RECORDS SHOWN ▸
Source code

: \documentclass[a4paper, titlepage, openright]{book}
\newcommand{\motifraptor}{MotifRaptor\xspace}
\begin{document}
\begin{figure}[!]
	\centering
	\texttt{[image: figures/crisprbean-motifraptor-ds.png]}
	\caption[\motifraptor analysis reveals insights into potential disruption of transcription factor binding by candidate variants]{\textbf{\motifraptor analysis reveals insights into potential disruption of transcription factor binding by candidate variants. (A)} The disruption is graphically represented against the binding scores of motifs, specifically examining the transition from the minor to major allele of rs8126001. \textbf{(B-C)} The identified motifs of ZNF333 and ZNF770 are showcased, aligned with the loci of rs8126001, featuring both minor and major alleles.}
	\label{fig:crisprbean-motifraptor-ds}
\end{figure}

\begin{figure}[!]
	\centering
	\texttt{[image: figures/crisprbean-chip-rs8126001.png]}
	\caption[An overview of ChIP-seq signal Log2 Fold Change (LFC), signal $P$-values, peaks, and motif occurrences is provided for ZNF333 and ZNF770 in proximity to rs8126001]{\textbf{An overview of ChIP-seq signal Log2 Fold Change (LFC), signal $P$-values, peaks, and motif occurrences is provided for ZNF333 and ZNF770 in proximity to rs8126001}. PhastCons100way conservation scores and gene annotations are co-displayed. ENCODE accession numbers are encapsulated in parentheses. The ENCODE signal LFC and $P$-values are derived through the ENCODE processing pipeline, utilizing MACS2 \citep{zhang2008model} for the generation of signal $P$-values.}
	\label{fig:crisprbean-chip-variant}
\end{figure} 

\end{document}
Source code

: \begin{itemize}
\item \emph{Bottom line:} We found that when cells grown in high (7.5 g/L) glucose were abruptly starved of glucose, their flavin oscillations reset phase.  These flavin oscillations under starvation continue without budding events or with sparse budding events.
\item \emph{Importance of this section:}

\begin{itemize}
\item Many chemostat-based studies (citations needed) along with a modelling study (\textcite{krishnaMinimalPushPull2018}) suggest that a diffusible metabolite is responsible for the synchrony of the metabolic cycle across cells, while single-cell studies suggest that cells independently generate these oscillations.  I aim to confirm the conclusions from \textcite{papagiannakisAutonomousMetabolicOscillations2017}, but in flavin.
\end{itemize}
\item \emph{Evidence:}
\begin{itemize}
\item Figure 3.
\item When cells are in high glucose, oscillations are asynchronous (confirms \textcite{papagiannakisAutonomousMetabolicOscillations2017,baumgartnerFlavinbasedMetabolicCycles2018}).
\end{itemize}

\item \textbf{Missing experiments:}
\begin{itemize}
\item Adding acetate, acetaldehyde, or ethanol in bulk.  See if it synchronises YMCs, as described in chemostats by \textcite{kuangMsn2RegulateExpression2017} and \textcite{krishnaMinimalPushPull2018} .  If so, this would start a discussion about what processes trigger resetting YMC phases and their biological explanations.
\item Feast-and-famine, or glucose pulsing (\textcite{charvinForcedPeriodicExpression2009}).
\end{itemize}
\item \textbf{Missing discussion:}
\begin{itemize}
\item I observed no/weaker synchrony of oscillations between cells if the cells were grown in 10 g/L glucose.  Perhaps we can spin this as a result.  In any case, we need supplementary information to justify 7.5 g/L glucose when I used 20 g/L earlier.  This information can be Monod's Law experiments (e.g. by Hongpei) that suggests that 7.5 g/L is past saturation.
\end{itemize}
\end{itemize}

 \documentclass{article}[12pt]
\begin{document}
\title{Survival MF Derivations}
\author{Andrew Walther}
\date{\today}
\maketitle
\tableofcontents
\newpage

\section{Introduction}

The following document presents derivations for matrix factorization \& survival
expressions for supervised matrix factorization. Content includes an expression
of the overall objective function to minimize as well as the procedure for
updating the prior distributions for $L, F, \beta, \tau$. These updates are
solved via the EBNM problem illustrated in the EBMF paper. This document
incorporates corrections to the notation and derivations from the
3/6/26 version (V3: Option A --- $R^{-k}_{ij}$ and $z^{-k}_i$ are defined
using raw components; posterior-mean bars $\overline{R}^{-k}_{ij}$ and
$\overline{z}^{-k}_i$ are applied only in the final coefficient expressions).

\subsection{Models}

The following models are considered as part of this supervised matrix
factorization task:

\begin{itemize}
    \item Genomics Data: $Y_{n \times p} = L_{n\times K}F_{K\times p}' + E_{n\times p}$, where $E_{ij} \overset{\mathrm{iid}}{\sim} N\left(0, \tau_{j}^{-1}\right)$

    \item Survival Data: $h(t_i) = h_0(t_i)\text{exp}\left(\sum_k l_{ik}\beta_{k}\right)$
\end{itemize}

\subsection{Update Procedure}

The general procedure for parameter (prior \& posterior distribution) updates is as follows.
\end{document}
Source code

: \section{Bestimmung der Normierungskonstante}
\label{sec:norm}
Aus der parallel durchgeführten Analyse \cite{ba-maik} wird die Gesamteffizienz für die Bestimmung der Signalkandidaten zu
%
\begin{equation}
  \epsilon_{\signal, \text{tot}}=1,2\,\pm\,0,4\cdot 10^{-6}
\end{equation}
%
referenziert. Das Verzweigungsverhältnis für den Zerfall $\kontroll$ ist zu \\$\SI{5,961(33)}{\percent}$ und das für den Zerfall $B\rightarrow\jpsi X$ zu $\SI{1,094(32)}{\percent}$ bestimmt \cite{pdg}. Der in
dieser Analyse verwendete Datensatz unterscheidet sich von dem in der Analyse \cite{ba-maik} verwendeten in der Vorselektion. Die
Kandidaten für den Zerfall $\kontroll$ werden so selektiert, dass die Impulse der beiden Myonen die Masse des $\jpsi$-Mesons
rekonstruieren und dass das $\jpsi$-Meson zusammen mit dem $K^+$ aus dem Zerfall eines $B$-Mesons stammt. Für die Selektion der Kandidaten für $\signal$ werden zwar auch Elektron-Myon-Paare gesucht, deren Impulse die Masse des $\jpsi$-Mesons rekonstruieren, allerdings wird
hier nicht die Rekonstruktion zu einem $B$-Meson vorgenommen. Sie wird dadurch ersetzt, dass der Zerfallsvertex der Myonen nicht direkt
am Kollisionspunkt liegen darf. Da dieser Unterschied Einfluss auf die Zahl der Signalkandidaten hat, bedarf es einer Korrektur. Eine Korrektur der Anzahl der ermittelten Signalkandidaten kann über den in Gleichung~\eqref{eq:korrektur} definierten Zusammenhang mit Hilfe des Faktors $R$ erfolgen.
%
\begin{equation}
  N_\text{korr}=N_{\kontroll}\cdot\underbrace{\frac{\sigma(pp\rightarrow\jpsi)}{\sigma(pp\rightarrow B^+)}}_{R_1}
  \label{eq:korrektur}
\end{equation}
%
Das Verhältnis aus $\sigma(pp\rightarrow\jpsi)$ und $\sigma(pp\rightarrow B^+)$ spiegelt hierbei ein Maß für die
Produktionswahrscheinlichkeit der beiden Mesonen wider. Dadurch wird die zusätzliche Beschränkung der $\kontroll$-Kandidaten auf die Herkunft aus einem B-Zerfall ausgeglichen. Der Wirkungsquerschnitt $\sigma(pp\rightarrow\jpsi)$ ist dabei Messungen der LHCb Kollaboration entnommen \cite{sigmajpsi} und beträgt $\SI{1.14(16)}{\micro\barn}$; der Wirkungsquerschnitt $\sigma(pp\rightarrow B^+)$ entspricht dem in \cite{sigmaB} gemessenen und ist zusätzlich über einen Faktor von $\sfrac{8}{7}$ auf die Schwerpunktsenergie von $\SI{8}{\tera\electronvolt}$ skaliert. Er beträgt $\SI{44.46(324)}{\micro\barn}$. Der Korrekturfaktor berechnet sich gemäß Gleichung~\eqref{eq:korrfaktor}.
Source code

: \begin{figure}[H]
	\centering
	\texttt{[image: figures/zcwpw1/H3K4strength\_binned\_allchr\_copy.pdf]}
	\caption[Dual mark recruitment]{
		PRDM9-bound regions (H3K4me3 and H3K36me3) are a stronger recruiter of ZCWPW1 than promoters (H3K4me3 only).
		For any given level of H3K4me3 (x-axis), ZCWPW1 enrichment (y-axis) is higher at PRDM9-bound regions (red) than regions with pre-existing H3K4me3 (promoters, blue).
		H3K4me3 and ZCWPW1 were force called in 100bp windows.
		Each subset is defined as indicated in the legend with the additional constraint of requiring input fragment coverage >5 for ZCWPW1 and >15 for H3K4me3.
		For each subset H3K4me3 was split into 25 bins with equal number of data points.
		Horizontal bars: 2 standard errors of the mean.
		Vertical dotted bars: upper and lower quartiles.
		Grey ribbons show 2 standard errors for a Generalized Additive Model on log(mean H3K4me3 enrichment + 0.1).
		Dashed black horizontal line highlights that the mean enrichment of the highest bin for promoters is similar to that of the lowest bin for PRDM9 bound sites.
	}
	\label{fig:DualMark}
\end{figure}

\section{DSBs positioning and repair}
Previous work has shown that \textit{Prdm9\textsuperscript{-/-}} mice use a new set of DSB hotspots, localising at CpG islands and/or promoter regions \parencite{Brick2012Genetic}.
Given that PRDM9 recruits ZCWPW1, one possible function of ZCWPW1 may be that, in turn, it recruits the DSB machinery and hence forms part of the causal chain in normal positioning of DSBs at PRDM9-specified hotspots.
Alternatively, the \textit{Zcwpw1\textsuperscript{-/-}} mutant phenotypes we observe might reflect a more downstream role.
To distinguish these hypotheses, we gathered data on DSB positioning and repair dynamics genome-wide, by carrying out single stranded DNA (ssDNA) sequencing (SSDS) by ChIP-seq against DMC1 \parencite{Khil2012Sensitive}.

TASK INSTRUCTIONS ▸
Going through the data above, count each line that contains "textcite" and give only that figure.

ANSWER TO THIS TASK ▸
4